(Beginning of Source material)
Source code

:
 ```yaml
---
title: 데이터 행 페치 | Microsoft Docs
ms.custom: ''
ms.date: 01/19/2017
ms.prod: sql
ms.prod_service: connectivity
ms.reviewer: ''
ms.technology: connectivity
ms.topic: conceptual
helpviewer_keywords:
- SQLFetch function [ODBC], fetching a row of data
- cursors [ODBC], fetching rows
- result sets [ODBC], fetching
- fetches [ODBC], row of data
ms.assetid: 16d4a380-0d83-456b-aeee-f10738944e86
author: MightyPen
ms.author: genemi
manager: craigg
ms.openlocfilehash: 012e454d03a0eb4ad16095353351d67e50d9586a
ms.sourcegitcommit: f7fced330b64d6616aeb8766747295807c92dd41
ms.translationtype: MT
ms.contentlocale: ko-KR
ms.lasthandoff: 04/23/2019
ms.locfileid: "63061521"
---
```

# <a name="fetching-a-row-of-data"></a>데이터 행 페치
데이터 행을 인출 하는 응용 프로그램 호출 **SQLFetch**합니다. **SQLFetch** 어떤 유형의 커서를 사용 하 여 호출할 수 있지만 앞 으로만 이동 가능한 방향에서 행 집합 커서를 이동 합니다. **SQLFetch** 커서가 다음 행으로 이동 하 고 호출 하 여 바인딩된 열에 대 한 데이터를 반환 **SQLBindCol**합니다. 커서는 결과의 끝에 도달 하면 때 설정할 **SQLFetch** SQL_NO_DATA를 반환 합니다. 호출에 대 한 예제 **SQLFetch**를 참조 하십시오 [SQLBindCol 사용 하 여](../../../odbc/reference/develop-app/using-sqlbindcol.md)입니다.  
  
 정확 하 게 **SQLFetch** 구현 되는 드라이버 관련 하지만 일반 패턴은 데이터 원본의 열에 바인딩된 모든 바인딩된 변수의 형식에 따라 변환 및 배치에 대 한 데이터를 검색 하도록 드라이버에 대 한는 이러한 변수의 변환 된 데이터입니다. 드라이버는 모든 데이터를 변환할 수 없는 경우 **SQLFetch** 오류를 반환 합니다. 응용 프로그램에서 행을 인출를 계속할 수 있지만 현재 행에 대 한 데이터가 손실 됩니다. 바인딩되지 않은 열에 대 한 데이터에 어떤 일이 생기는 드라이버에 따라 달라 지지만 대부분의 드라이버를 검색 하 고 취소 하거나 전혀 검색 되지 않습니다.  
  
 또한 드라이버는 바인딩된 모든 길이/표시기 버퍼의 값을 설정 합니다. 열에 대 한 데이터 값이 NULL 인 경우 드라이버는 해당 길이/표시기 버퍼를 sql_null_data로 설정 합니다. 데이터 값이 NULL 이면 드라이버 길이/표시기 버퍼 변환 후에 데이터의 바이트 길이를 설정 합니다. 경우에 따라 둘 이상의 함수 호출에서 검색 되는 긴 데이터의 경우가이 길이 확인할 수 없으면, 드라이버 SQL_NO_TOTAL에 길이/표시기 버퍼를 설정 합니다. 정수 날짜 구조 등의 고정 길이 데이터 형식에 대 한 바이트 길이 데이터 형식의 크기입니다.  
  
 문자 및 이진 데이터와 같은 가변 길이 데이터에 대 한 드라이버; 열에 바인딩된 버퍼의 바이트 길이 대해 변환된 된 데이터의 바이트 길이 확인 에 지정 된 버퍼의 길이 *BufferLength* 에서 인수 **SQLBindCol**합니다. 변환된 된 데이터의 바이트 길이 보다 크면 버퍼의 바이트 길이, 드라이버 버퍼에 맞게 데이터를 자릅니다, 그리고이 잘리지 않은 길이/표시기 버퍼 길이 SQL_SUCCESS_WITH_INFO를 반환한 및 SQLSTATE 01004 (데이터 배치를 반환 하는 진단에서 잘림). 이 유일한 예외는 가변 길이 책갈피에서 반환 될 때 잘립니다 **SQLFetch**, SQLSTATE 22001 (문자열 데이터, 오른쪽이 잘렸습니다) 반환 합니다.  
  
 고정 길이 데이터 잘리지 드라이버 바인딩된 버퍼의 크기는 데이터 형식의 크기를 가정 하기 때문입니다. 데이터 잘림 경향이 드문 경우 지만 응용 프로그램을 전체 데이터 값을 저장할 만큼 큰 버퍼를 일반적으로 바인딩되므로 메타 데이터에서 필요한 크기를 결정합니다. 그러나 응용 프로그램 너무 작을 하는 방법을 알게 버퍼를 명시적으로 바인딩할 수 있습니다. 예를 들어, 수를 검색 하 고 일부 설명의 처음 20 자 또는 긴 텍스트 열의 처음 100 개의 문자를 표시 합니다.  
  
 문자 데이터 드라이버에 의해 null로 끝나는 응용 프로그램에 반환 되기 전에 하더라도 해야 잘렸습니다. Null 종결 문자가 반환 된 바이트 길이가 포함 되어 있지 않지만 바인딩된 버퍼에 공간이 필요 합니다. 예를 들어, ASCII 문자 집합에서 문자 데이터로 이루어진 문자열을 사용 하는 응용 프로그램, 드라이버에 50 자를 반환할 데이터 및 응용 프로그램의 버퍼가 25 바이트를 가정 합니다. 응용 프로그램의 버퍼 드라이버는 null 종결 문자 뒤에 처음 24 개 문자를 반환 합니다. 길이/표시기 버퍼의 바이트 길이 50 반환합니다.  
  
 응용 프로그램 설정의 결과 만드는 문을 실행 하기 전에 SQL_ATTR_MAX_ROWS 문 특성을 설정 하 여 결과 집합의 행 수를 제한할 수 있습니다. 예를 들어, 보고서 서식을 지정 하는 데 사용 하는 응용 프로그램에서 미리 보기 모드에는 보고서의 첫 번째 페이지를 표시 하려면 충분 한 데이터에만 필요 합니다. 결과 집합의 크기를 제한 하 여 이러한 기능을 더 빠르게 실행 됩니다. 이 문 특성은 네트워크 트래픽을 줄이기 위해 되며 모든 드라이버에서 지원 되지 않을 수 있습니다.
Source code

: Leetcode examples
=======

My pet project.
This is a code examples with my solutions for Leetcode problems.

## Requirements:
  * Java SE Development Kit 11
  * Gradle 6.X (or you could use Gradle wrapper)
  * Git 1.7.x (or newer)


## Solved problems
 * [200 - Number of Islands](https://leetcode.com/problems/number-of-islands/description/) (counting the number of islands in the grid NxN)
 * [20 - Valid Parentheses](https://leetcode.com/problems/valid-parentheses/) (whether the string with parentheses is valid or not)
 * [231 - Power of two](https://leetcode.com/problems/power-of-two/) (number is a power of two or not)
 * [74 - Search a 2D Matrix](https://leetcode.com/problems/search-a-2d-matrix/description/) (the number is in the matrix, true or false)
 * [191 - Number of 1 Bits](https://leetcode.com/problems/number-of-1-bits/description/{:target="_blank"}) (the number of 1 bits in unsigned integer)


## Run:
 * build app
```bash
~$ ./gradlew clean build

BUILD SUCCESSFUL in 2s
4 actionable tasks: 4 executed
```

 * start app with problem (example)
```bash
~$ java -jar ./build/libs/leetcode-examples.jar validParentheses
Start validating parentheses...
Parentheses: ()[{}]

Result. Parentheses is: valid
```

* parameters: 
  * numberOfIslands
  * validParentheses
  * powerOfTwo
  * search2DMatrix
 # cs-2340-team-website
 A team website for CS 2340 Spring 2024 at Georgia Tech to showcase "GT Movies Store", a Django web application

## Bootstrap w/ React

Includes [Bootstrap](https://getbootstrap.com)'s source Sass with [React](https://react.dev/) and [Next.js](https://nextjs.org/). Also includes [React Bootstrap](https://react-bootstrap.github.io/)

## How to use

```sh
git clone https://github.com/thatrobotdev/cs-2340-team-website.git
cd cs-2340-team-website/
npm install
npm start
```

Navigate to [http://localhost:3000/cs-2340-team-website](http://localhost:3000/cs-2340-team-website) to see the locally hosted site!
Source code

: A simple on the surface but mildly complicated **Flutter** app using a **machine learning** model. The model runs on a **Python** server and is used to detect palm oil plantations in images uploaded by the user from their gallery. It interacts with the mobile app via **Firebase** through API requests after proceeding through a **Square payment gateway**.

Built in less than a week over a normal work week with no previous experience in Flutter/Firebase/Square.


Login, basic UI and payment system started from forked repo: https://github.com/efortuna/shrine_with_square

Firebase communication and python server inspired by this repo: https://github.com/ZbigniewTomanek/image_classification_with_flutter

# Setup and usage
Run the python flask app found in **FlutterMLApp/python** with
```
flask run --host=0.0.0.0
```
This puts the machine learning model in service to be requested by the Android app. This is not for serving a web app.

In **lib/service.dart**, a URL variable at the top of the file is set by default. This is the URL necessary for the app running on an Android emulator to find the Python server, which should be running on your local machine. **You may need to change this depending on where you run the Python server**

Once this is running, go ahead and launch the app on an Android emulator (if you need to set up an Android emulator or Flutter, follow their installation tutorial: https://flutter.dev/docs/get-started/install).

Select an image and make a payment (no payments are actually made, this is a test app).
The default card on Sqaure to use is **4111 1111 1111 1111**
(End of Source material)
Aim of the exercise. In the listing above, find each line with "github" and copy it.

Response to this task.
Includes [Bootstrap](https://getbootstrap.com)'s source Sass with [React](https://react.dev/) and [Next.js](https://nextjs.org/). Also includes [React Bootstrap](https://react-bootstrap.github.io/)
git clone https://github.com/thatrobotdev/cs-2340-team-website.git
Login, basic UI and payment system started from forked repo: https://github.com/efortuna/shrine_with_square
Firebase communication and python server inspired by this repo: https://github.com/ZbigniewTomanek/image_classification_with_flutter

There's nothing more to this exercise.